Words, movements, and whole sections repeat with slight differences that alter the perception of what preceded them, the meaning of early sections deepening when seen in a new context. How time affects our understanding of events is an inherent part of Brosch’s work. One such moment features Brosch and Donohue, accompanied by the transphobic song “Grow a Pear” by Ke$ha, engaged in a repetitive pattern of skipping that brings them straight down the middle of the stage before peeling away from one another. As Ke$ha’s irritatingly autotuned voice squeaks about her refusal to continue a relationship with a man who dares to show a full range of emotions, Brosch and Donohue outstretch their hands to receive sequential high fives from each audience member in the front row. As they meet back in the middle, their interactions begin to shift from playful to aggressive. At times they shove each other to the floor with giant smiles across their faces. The first time, the section feels shocking and sarcastic. The audience’s reaction is mixed. Some people laugh out loud, others look uncomfortable. When we see it again, the dancers’ exhaustion creeps into the movements. This time, rather than surprise, the song choice creates a numbness in my body and a desire for it to end as quickly as possible. The whole scene is reminiscent of the ways in which subtle cultural messages over time can trap us into fractured versions of ourselves, and how these pervasive, repetitive messages, perpetuated by everyone from friends and family to cultural icons, can seem benign when in fact they have profoundly affected our sense of self.
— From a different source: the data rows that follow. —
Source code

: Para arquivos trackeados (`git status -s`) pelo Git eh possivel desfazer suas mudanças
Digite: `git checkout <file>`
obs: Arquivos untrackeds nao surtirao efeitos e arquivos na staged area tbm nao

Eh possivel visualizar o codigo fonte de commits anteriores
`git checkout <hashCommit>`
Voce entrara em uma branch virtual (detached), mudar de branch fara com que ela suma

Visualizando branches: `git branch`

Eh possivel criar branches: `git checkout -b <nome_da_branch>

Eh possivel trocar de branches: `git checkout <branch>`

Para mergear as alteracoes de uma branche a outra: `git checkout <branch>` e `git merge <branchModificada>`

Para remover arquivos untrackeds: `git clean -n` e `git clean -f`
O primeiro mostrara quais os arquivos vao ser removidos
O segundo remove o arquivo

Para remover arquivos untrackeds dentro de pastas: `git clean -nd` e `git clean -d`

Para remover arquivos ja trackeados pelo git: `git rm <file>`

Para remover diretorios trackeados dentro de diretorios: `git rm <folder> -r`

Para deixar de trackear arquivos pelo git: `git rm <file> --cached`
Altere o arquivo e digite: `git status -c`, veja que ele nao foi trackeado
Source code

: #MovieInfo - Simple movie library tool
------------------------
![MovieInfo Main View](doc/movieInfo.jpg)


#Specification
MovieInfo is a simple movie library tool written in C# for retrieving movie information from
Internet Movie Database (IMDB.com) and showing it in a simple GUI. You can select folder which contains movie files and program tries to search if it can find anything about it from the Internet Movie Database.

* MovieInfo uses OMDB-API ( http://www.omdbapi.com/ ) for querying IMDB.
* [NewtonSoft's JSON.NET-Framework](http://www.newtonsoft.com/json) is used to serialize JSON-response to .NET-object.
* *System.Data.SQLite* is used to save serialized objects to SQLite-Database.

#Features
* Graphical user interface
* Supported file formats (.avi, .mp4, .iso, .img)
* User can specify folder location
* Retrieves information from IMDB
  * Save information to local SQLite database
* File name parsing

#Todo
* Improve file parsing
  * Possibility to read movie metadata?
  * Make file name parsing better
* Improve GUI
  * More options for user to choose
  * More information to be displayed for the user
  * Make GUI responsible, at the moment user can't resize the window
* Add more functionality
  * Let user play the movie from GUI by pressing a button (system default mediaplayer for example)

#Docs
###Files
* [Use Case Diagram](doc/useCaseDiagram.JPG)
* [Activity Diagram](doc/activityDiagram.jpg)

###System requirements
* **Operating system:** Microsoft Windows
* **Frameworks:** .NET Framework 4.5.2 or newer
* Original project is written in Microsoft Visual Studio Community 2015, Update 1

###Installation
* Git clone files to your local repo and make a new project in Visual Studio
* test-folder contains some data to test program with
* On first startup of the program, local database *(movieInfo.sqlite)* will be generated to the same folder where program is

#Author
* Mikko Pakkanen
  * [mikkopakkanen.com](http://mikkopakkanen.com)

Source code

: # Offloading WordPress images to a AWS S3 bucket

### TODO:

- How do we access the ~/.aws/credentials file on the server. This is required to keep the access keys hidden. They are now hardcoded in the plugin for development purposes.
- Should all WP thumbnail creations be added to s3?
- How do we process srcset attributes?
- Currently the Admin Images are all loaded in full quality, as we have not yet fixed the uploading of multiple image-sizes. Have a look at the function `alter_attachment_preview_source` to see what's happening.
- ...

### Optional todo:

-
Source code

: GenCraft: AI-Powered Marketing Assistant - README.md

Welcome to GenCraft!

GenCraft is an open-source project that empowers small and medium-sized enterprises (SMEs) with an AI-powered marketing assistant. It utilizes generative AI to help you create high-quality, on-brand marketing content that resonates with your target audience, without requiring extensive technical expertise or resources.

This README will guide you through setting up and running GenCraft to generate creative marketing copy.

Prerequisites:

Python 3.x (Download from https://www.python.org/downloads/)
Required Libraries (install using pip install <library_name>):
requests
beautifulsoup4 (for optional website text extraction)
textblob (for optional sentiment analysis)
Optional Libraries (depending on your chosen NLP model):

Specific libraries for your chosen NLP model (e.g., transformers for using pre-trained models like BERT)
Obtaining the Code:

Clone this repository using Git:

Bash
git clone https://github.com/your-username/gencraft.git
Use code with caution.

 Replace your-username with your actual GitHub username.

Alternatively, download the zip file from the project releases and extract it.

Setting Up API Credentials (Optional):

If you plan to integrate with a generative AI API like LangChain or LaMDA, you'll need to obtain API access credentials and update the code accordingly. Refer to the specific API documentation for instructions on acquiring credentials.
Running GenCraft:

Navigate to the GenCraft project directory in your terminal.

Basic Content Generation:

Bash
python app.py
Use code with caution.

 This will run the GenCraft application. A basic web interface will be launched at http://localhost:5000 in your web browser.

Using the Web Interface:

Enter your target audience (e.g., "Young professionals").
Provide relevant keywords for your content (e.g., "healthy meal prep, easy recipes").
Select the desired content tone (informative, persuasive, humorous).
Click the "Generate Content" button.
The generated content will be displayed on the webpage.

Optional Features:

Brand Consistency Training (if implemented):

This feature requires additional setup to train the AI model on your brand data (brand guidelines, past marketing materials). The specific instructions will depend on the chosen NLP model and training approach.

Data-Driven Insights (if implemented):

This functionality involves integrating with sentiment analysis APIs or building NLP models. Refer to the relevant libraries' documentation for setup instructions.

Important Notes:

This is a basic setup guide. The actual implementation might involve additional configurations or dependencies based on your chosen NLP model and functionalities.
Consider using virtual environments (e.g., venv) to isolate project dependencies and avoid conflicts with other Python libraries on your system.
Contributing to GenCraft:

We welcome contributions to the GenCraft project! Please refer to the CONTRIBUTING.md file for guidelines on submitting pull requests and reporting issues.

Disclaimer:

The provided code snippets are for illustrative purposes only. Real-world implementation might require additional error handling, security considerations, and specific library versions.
Throughout the work, we are invited to feel the emotions and sensations I imagine Brosch has felt before, during, and after his transition. Towards the end of the piece, Macintosh-Hougham comes to the stage for a solo in which they prance, releasing handfuls of pink rose petals into the air from a woven basket carried in their opposite hand. They repeat a series of soft, side to side steps, their upper body and long, blonde hair waving back and forth as they saturate each section of the floor with the petals. The Venusian beauty of the image conjures a feminine energy into the space and invites us to appreciate and celebrate it.

The tenderness makes it all the more powerful when Donohue begins a machine-like imposition with a push broom. With staunch and meticulous rigidity he moves from one edge of the stage to the other, creating neat piles of the strewn petals as Brosch and Macintosh-Hougham move out of his way. I feel a quiet ache in my gut as Donohue sweeps. His gaze never meets that of his fellow performers, but instead stays glued toward the floor directly in front of the broom, intent on clearing away any and all evidence of the soft, pink petals. The message seems to be that the imposition of rigid binary identities leaves no room for the complexity of real human beings, regardless of how we understand ourselves.
Brosch and his collaborators have created a unique piece of artwork that authentically communicates the complexity of gender identity and Brosch’s individual experience of transition. This is For You is a gift that pushes its audience to move past not only our binary understandings of gender, but that of gender transition. Brosch’s honesty and generosity shows his trust in us to hold the many layers of his truth.